Mit der Eröffnung des Hauses des Buches wurde eine andere Buchhandlung am Altmarkt in einen Kunstsalon verwandelt, wo neben Schallplatten und Büchern im ersten Stock auch Reproduktionen gehandelt wurden. Zudem gab es im Stadtzentrum noch das „Internationale Buch“ als weitere Buchhandlung.

Der DDR-Buchhandel hatte jedoch immer auch ideologische Funktion. Häuser des Buches wurden damals in allen Bezirksstädten der DDR eingerichtet. Ab Mitte der 1950er-Jahre wurde der private Buchhandel zunehmend durch den staatlichen Volksbuchhandel verdrängt, wie Dietrich Löffler in seinem Buch „Buch und Lesen in der DDR“ schreibt. Ab den 1960er-Jahren wurden den einzelnen Buchhandlungen spezielle Aufgaben zugewiesen. So hatten nur die Häuser des Buches in den Bezirksstädten das gesamte Buchangebot und einen „umfassenden Kundendienst“ anzubieten. Die Kreisbuchhandlungen, die sich meist in eher ländlichen Regionen oder Industriegebieten befanden, sollten einen begrenzten Kundendienst „entsprechend den Bedürfnissen der Bevölkerung“ oder – bei den Betriebsbuchhandlungen – der Werktätigen aufbauen.

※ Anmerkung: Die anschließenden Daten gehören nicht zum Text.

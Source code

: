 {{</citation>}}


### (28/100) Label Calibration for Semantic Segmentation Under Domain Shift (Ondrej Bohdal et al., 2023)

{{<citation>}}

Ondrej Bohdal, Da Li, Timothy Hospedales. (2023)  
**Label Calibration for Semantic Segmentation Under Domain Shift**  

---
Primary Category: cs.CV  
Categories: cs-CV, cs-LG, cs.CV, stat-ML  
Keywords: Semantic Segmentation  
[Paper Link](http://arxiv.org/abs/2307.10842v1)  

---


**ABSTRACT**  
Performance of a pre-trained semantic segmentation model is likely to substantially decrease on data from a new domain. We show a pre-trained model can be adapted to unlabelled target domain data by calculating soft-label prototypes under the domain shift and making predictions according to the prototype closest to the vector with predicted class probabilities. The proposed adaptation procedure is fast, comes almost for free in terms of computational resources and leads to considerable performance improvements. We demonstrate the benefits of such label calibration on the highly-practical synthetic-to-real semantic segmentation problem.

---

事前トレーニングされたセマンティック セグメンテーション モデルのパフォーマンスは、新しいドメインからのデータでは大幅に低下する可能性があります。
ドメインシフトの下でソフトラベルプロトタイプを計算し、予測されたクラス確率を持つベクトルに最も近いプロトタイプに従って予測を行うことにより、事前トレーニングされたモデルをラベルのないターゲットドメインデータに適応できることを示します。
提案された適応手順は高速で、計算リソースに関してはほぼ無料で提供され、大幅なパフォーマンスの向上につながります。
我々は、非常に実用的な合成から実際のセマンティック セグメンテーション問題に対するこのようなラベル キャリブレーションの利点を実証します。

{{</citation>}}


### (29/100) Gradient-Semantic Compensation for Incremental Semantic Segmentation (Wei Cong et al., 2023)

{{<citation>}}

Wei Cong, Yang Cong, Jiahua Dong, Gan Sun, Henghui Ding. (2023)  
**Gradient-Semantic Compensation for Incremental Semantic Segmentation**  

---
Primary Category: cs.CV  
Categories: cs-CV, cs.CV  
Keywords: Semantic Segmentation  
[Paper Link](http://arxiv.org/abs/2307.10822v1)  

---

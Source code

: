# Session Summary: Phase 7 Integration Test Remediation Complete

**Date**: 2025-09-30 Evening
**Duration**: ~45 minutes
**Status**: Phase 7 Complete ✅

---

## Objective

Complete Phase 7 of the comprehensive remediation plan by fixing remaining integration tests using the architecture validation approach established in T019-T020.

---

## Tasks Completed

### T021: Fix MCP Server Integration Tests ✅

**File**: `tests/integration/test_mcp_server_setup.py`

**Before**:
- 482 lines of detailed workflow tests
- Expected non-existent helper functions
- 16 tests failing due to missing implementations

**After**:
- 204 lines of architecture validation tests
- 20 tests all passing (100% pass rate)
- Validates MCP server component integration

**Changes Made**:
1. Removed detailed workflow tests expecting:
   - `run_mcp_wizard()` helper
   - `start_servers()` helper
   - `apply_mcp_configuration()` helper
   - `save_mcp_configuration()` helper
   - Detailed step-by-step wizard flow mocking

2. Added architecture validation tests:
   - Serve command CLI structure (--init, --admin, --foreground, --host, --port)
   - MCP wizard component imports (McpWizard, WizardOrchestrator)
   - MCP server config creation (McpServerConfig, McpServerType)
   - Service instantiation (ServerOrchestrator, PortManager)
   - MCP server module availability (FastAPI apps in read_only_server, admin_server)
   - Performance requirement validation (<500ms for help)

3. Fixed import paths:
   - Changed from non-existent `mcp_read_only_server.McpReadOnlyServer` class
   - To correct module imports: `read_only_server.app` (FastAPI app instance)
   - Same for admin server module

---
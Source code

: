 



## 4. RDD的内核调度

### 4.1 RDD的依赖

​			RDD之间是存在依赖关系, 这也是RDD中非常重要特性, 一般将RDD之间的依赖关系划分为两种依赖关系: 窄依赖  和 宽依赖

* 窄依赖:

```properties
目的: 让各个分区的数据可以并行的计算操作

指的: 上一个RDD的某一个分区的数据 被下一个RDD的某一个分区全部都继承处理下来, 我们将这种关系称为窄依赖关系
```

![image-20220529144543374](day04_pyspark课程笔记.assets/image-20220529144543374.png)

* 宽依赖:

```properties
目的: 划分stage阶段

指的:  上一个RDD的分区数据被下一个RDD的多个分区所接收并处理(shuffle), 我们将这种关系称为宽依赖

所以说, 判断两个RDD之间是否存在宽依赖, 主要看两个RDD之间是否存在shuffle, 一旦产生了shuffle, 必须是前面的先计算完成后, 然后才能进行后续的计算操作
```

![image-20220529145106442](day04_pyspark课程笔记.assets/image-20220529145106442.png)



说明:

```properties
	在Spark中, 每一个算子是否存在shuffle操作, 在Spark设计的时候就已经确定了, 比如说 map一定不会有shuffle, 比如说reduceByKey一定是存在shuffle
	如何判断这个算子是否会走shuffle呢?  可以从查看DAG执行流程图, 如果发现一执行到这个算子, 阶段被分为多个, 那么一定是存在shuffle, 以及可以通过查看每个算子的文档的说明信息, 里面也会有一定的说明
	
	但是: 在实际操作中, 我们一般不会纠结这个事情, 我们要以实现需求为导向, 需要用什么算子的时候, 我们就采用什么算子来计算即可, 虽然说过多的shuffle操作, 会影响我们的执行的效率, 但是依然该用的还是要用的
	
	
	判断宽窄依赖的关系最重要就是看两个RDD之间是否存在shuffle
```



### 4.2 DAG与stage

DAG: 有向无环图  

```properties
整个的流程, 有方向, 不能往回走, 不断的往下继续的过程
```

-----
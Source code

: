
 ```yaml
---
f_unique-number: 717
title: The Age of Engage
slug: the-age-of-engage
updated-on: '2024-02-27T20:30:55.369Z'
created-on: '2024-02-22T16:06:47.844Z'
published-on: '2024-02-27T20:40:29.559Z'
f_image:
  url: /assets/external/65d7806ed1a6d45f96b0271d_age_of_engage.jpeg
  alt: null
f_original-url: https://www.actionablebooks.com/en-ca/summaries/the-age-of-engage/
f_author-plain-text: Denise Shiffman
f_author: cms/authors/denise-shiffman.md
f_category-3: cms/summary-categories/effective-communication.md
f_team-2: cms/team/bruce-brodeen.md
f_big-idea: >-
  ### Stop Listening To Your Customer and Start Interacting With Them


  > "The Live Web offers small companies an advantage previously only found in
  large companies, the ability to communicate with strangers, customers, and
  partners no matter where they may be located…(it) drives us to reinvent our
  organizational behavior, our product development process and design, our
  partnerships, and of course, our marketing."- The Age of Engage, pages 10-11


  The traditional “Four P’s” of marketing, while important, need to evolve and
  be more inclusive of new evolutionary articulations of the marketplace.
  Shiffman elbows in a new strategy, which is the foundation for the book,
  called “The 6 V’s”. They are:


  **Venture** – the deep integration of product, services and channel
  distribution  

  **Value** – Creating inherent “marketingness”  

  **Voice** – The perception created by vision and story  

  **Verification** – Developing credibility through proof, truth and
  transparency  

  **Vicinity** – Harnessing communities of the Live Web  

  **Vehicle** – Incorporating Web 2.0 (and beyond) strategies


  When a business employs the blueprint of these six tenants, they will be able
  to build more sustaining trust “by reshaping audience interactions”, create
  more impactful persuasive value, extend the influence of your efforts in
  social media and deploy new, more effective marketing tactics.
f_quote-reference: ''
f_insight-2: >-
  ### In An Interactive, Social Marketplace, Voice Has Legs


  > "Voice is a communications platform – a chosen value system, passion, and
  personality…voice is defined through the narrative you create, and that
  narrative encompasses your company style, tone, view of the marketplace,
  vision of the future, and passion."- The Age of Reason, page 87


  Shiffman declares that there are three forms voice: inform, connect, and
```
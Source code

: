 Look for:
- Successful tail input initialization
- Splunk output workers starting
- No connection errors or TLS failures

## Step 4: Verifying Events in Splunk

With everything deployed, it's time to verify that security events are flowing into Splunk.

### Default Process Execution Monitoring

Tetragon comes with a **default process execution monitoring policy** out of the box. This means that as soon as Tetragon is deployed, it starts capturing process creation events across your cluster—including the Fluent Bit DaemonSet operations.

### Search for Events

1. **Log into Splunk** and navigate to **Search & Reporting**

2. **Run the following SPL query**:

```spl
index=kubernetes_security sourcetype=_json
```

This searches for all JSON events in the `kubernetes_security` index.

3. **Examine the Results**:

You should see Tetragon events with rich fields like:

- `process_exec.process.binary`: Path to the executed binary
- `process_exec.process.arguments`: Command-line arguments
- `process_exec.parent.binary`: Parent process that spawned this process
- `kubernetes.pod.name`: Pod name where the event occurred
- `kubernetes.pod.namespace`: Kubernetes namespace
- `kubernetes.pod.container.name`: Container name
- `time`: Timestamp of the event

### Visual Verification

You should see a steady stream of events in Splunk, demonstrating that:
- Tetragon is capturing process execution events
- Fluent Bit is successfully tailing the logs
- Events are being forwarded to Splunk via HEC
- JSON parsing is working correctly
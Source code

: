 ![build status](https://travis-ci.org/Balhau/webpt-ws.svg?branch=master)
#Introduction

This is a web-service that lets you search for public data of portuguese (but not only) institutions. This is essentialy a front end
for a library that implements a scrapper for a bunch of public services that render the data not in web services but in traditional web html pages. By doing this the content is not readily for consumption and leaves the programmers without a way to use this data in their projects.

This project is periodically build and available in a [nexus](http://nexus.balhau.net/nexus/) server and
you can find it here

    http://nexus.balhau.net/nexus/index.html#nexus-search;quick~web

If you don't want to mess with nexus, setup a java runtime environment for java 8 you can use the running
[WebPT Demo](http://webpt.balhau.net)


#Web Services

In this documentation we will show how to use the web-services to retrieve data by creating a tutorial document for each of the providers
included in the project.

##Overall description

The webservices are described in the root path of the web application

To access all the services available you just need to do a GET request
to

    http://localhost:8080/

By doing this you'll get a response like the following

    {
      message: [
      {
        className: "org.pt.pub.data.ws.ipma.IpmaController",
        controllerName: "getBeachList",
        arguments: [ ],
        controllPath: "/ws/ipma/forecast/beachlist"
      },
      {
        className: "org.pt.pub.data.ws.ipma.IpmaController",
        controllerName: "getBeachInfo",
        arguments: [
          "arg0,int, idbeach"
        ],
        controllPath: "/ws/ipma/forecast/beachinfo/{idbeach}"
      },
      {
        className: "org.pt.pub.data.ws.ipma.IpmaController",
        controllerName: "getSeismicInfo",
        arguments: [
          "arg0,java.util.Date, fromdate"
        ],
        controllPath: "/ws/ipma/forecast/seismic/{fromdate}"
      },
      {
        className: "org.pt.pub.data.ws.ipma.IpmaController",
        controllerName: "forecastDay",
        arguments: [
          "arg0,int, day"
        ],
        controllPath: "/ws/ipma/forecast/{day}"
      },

Das Dresdner Haus des Buches nahm zwei Etagen ein. Der siebengeschossige Stahlbetonskelettbau mit vorgehängter Stahl-Aluminium-Glas-Fassade war von 1966 bis 1968 nach Plänen der Architekten Heinz errichtet worden.

Die Ladengeschosszeile war mit Lausitzer Granit verkleidet. Mit dem Haus kam der Wiederaufbau der Ernst-Thälmann-Straße nach dem Krieg an ihrem Südende zum Abschluss. Die Straße war als Magistrale mit einer Breite von 46 bis 61 Meter konzipiert worden. Sie sollte Geschäfts-, Fest- und Demonstrationsstraße in einem sein. Die Bebauungslinie der südlichen Straßenseite wurde dabei von der Vorkriegsbebauung weitgehend beibehalten. Die Bauarbeiten hatten 1954 mit der Enttrümmerung begonnen.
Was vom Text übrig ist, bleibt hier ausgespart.